**What the task asks**.
Give the number of lines below that contain "paragraph", with no other output.

Entries taken from a collection
---+---

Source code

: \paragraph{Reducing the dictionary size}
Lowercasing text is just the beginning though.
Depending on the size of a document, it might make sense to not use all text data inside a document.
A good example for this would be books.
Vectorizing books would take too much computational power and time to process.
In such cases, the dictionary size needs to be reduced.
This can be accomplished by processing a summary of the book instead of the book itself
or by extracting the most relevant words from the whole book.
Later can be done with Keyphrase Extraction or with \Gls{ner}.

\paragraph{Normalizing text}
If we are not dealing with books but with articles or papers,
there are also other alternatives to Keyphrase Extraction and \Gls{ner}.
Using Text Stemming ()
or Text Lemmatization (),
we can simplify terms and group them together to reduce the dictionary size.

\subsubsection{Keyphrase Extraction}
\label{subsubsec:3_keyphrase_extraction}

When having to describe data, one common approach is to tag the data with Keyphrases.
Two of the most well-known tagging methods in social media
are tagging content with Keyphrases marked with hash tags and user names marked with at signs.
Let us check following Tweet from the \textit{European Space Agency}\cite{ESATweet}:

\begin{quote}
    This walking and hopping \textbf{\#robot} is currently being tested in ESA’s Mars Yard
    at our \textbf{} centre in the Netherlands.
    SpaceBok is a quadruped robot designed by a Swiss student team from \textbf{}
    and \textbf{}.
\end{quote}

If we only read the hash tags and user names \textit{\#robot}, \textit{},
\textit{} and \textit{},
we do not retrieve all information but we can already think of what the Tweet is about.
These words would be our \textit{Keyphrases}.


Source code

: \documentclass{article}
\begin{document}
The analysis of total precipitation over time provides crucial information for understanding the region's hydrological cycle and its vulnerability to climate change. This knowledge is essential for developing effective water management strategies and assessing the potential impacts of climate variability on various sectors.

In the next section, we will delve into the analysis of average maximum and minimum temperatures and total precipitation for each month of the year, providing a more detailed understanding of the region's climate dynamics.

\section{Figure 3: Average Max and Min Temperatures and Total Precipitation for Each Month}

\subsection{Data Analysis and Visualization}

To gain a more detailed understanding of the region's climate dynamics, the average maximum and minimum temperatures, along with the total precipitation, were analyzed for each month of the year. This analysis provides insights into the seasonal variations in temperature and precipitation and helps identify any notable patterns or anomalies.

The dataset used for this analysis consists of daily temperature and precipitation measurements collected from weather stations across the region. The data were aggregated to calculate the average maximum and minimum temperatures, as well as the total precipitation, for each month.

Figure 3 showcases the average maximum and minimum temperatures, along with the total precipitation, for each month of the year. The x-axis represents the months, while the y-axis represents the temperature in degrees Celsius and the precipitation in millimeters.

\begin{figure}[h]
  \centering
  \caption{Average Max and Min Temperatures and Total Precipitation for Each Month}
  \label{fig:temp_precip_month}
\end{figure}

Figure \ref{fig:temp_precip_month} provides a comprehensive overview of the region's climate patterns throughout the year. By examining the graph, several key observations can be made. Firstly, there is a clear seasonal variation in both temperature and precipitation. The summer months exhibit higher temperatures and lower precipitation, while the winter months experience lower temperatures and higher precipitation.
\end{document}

---+---

**Result of this task**.
2